The ultimate finding was that TEDs and anticoagulation used together halved the risk of DVT/PE, and doubled the risk of bleeding.
Consensus of experts and established guidelines
- The old Brain Trauma Foundation recommended (with 2007 evidence) the combined used of chemical and mechanical VTE prophylaxis in TBI patients. In the 2016 edition they aintained thsi recommendation, without making any specific sggestions because "insufficient evidence to support recommendations regarding the preferred agent, dose, or timing". The only thing they point out is that the brain injury must be "stable" for you to consider heparin (one might interpret this as a call to scan the head a second time to ensure nonprogression of the contusions and haematomas).

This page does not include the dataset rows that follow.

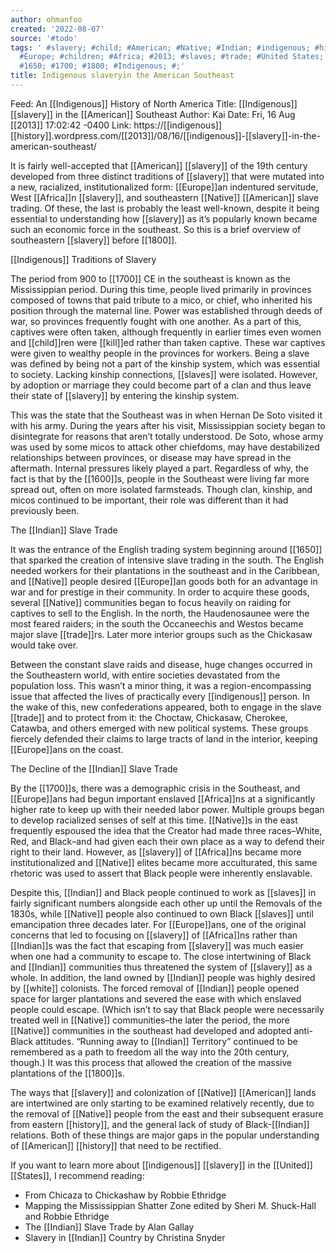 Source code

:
 ```yaml
---
author: ohmanfoo
created: '2022-08-07'
source: '#todo'
tags: ' #slavery; #child; #American; #Native; #Indian; #indigenous; #history; #kill;
  #Europe; #children; #Africa; #2013; #slaves; #trade; #United States; #white; #1600;
  #1650; #1700; #1800; #Indigenous; #;'
title: Indigenous slaveryin the American Southeast
---
```


Feed: An [[Indigenous]] History of North America
Title: [[Indigenous]] [[slavery]] in the [[American]] Southeast
Author: Kai
Date: Fri, 16 Aug [[2013]] 17:02:42 -0400
Link: https://[[indigenous]][[history]].wordpress.com/[[2013]]/08/16/[[indigenous]]-[[slavery]]-in-the-american-southeast/
 
It is fairly well-accepted that [[American]] [[slavery]] of the 19th century developed 
from three distinct traditions of [[slavery]] that were mutated into a new, 
racialized, institutionalized form: [[Europe]]an indentured servitude, West [[Africa]]n 
[[slavery]], and southeastern [[Native]] [[American]] slave trading. Of these, the last is 
probably the least well-known, despite it being essential to understanding how 
[[slavery]] as it’s popularly known became such an economic force in the southeast. 
So this is a brief overview of southeastern [[slavery]] before [[1800]].
 
[[Indigenous]] Traditions of Slavery
 
The period from 900 to [[1700]] CE in the southeast is known as the Mississippian 
period. During this time, people lived primarily in provinces composed of towns 
that paid tribute to a mico, or chief, who inherited his position through the 
maternal line. Power was established through deeds of war, so provinces 
frequently fought with one another. As a part of this, captives were often 
taken, although frequently in earlier times even women and [[child]]ren were [[kill]]ed 
rather than taken captive. These war captives were given to wealthy people in 
the provinces for workers. Being a slave was defined by being not a part of the 
kinship system, which was essential to society. Lacking kinship connections, 
[[slaves]] were isolated. However, by adoption or marriage they could become part of
a clan and thus leave their state of [[slavery]] by entering the kinship system.
 
This was the state that the Southeast was in when Hernan De Soto visited it with
his army. During the years after his visit, Mississippian society began to 
disintegrate for reasons that aren’t totally understood. De Soto, whose army was
used by some micos to attack other chiefdoms, may have destabilized 
relationships between provinces, or disease may have spread in the aftermath. 
Internal pressures likely played a part. Regardless of why, the fact is that by 
the [[1600]]s, people in the Southeast were living far more spread out, often on 
more isolated farmsteads. Though clan, kinship, and micos continued to be 
important, their role was different than it had previously been.
 
The [[Indian]] Slave Trade
 
It was the entrance of the English trading system beginning around [[1650]] that 
sparked the creation of intensive slave trading in the south. The English needed
workers for their plantations in the southeast and in the Caribbean, and [[Native]] 
people desired [[Europe]]an goods both for an advantage in war and for prestige in 
their community. In order to acquire these goods, several [[Native]] communities 
began to focus heavily on raiding for captives to sell to the English. In the 
north, the Haudenosaunee were the most feared raiders; in the south the 
Occaneechis and Westos became major slave [[trade]]rs. Later more interior groups 
such as the Chickasaw would take over.
 
Between the constant slave raids and disease, huge changes occurred in the 
Southeastern world, with entire societies devastated from the population loss. 
This wasn’t a minor thing, it was a region-encompassing issue that affected the 
lives of practically every [[indigenous]] person. In the wake of this, new 
confederations appeared, both to engage in the slave [[trade]] and to protect from 
it: the Choctaw, Chickasaw, Cherokee, Catawba, and others emerged with new 
political systems. These groups fiercely defended their claims to large tracts 
of land in the interior, keeping [[Europe]]ans on the coast.
 
The Decline of the [[Indian]] Slave Trade
 
By the [[1700]]s, there was a demographic crisis in the Southeast, and [[Europe]]ans had
begun important enslaved [[Africa]]ns at a significantly higher rate to keep up with
their needed labor power. Multiple groups began to develop racialized senses of 
self at this time. [[Native]]s in the east frequently espoused the idea that the 
Creator had made three races–White, Red, and Black–and had given each their own 
place as a way to defend their right to their land. However, as [[slavery]] of 
[[Africa]]ns became more institutionalized and [[Native]] elites became more 
acculturated, this same rhetoric was used to assert that Black people were 
inherently enslavable.
 
Despite this, [[Indian]] and Black people continued to work as [[slaves]] in fairly 
significant numbers alongside each other up until the Removals of the 1830s, 
while [[Native]] people also continued to own Black [[slaves]] until emancipation three 
decades later. For [[Europe]]ans, one of the original concerns that led to focusing 
on [[slavery]] of [[Africa]]ns rather than [[Indian]]s was the fact that escaping from 
[[slavery]] was much easier when one had a community to escape to. The close 
intertwining of Black and [[Indian]] communities thus threatened the system of 
[[slavery]] as a whole. In addition, the land owned by [[Indian]] people was highly 
desired by [[white]] colonists. The forced removal of [[Indian]] people opened space for
larger plantations and severed the ease with which enslaved people could escape.
(Which isn’t to say that Black people were necessarily treated well in [[Native]] 
communities–the later the period, the more [[Native]] communities in the southeast 
had developed and adopted anti-Black attitudes. “Running away to [[Indian]] 
Territory” continued to be remembered as a path to freedom all the way into the 
20th century, though.) It was this process that allowed the creation of the 
massive plantations of the [[1800]]s.
 
The ways that [[slavery]] and colonization of [[Native]] [[American]] lands are intertwined 
are only starting to be examined relatively recently, due to the removal of 
[[Native]] people from the east and their subsequent erasure from eastern [[history]], 
and the general lack of study of Black-[[Indian]] relations. Both of these things 
are major gaps in the popular understanding of [[American]] [[history]] that need to be 
rectified.
 
If you want to learn more about [[indigenous]] [[slavery]] in the [[United]] [[States]], I 
recommend reading:
 
  * From Chicaza to Chickashaw by Robbie Ethridge
  * Mapping the Mississippian Shatter Zone edited by Sheri M. Shuck-Hall and 
  Robbie Ethridge
  * The [[Indian]] Slave Trade by Alan Gallay
  * Slavery in [[Indian]] Country by Christina Snyder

- The 2015 review by Abdel-Aziz refines this recommendation further:
- Chemoprophylaxis should not be given within 3 days of injury for moderate-risk or high-risk ICH.
- Chemoprophylaxis is reasonable when low-risk patients have not developed ICH expansion within 48 hours post-injury.

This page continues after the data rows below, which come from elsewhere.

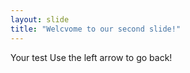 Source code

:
 ```yaml
---
layout: slide
title: "Welcvome to our second slide!"
---
```

Your test
Use the left arrow to go back!
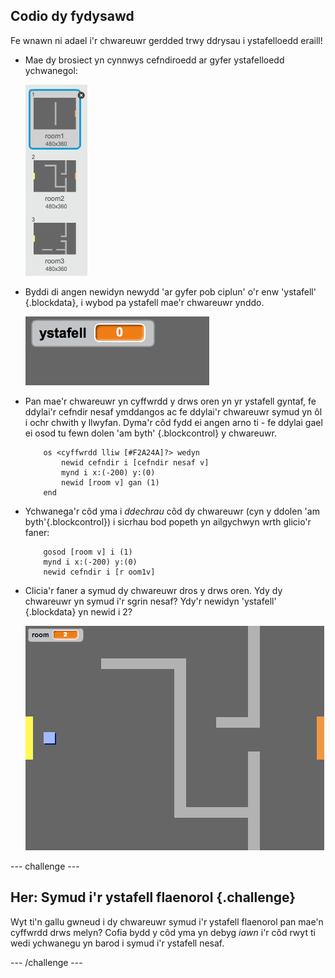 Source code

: ## Codio dy fydysawd

Fe wnawn ni adael i'r chwareuwr gerdded trwy ddrysau i ystafelloedd eraill!

+ Mae dy brosiect yn cynnwys cefndiroedd ar gyfer ystafelloedd ychwanegol:

	![screenshot](images/world-backdrops.png)

+ Byddi di angen newidyn newydd 'ar gyfer pob ciplun' o'r enw 'ystafell' {.blockdata}, i wybod pa ystafell mae'r chwareuwr ynddo.

	![screenshot](images/world-room.png)

+ Pan mae'r chwareuwr yn cyffwrdd y drws oren yn yr ystafell gyntaf, fe ddylai'r cefndir nesaf ymddangos ac fe ddylai'r chwareuwr symud yn ôl i ochr chwith y llwyfan. Dyma'r côd fydd ei angen arno ti - fe ddylai gael ei osod tu fewn dolen 'am byth' {.blockcontrol} y chwareuwr.

	```blocks
		os <cyffwrdd lliw [#F2A24A]?> wedyn
   			newid cefndir i [cefndir nesaf v]
   			mynd i x:(-200) y:(0)
   			newid [room v] gan (1)
		end
	```

+ Ychwanega'r côd yma i _ddechrau_ côd dy chwareuwr (cyn y ddolen 'am byth'{.blockcontrol}) i sicrhau bod popeth yn ailgychwyn wrth glicio'r faner:

	```blocks
		gosod [room v] i (1)
		mynd i x:(-200) y:(0)
		newid cefndir i [r oom1v]
	```

+ Clicia'r faner a symud dy chwareuwr dros y drws oren. Ydy dy chwareuwr yn symud i'r sgrin nesaf? Ydy'r newidyn 'ystafell' {.blockdata} yn newid i 2?

	![screenshot](images/world-room-test.png)

--- challenge ---
	
## Her: Symud i'r ystafell flaenorol {.challenge}
Wyt ti'n gallu gwneud i dy chwareuwr symud i'r ystafell flaenorol pan mae'n cyffwrdd drws melyn?  Cofia bydd y côd yma yn debyg _iawn_ i'r côd rwyt ti wedi ychwanegu yn barod i symud i'r ystafell nesaf.

--- /challenge ---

- Chemoprophylaxis is also acceptable after day 3, when low-risk patients develop ICH expansion within 48 hours post-injury.
- In diffuse axonal injury patients who have not developed ICH within 72 hours, chemoprophylaxis is reasonable.
- Deep vein thrombosis proportions significantly increase when chemoprophylaxis is withheld for greater than 7 days
- Australian NHMRC guidelines (2009) make very vague suggestions, mentioning that neurosurgeons should "use thromboprophylaxis with extreme caution" and only if it is "appropriate and not contraindicated". One boggles at such recommendations; it implies that in the absence of NHMRC guidelines neurosurgical specialists would use inappropriate anticoagulation in circumstances when it is contraindicated.
- The 4th edition of the Australia and New Zealand "Prevention of Venous Thromboembolism" guidelines, assembled by a multidisciplinary Working Party, does not make any specific recommendations regarding neurosurgical or neutrotrauma patients.